# Power window switch



## 200SXSE (Jun 22, 2002)

Might anyone know how much a driver's side power window switch costs on a 98 200SX SE. I've checked online and never found a price or anyone who has them.


----------



## NissanTuner (Dec 1, 2002)

90 bucks, mine is out too, or at least the switch for the front driverside window. sucks that the switch isnt an individual unit for each window but instead one large switch box.


----------



## nissanracer805 (Feb 9, 2003)

just go to a local junk yard and find one because they are too expensive to buy brand new.


----------



## Teknokid (Jun 1, 2002)

My rear right switch is out and 1997GA16DE got one for me from a local junkyard for $30 including shipping. Now im assuming shipping is $5 for that piece and he probably kept a little for himself, which im not mad at.


----------



## 200SXSE (Jun 22, 2002)

Just got a price from Courtesy Nissan, 75 bucks plus shipping. And to think, all that is wrong is two little metal pieces that are broke.


----------



## Nostrodomas (Jun 15, 2002)

They are 89.00 from the dealership over here. But if you are lucky enough to know someone, who has a resale liscenes. Ask them if they can get it for you, for thier cost.
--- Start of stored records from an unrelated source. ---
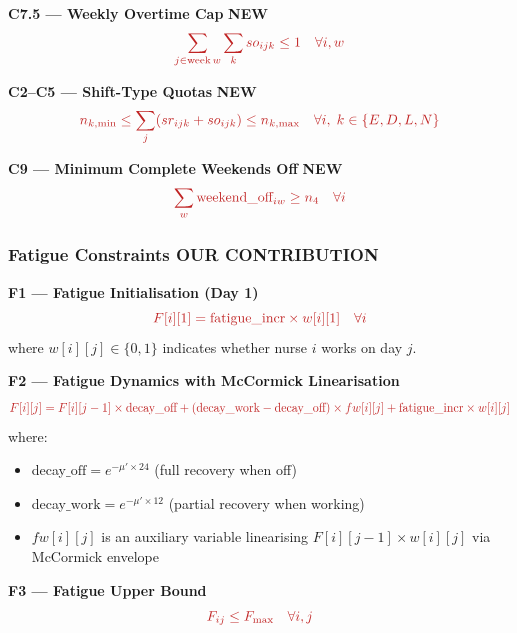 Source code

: \documentclass[12pt,a4paper]{article}
\newcommand{\newbadge}{\colorbox{accentgreen}{\tiny\color{white}\textbf{NEW}}\,}
\newcommand{\contribbadge}{\colorbox{accentred}{\tiny\color{white}\textbf{OUR CONTRIBUTION}}\,}
\begin{document}
\vspace{6pt}
\begin{eqbox}
\textbf{C7.5 — Weekly Overtime Cap} \newbadge
\begin{equation}
  \textcolor{accentred}{\sum_{j \in \text{week}\,w}\sum_k so_{ijk} \leq 1 \quad \forall i,w}
\end{equation}
\end{eqbox}

\vspace{6pt}
\begin{eqbox}
\textbf{C2–C5 — Shift-Type Quotas} \newbadge
\begin{equation}
  \textcolor{accentred}{
    n_{k,\min} \leq \sum_j(sr_{ijk}+so_{ijk}) \leq n_{k,\max}
    \quad \forall i,\; k \in \{E,D,L,N\}
  }
\end{equation}
\end{eqbox}

\vspace{6pt}
\begin{eqbox}
\textbf{C9 — Minimum Complete Weekends Off} \newbadge
\begin{equation}
  \textcolor{accentred}{\sum_w \text{weekend\_off}_{iw} \geq n_4 \quad \forall i}
\end{equation}
\end{eqbox}

\subsubsection{Fatigue Constraints \contribbadge}

\begin{eqbox}
\textbf{F1 — Fatigue Initialisation (Day 1)}
\begin{equation}
  \textcolor{accentred}{
    F[i][1] = \text{fatigue\_incr} \times w[i][1] \quad \forall i
  }
\end{equation}
where $w[i][j] \in \{0,1\}$ indicates whether nurse $i$ works on day $j$.

\textbf{F2 — Fatigue Dynamics with McCormick Linearisation}
\begin{equation}
  \textcolor{accentred}{
    F[i][j] = F[i][j-1] \times \text{decay\_off} + (\text{decay\_work} - \text{decay\_off}) \times fw[i][j] + \text{fatigue\_incr} \times w[i][j]
  }
\end{equation}
where:
\begin{itemize}[itemsep=1pt]
  \item decay$\_\text{off} = e^{-\mu' \times 24}$ (full recovery when off)
  \item decay$\_\text{work} = e^{-\mu' \times 12}$ (partial recovery when working)
  \item $fw[i][j]$ is an auxiliary variable linearising $F[i][j-1] \times w[i][j]$ via McCormick envelope
\end{itemize}

\textbf{F3 — Fatigue Upper Bound}
\begin{equation}
  \textcolor{accentred}{F_{ij} \leq F_{\max} \quad \forall i,j}
\end{equation}
\end{eqbox}
\end{document}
Thats what I ended up doing. Since around here every single yard, doesnt have anything that new in stock. With the resale liscense , you get an additional 20% off dealers price. So it was around seventy bucks.


----------



## Teknokid (Jun 1, 2002)

I have a reseller's license, havent got my business license yet but i can buy bodykits and such. I can go to the dealers and buy stuff??


----------



## DwnShftngIsBad (Feb 11, 2003)

Teknokid said:


> *I have a reseller's license, havent got my business license yet but i can buy bodykits and such. I can go to the dealers and buy stuff?? *


downshift your way into the dealership and find out


----------



## LuvMyRide200sx (Aug 5, 2002)

my driver side switch just went out to hah... first you had to man handle the switch to get it to go up and now it wont go down or up hha


----------



## Ninety-Nine SE-L (May 5, 2002)

Ive tried to get that front piece for nissantuner, but every sentra I've found doesn't have a front drivers door 

I also haven't seen any 200sx's yet so I won't be able to get the 2 door window switch.


----------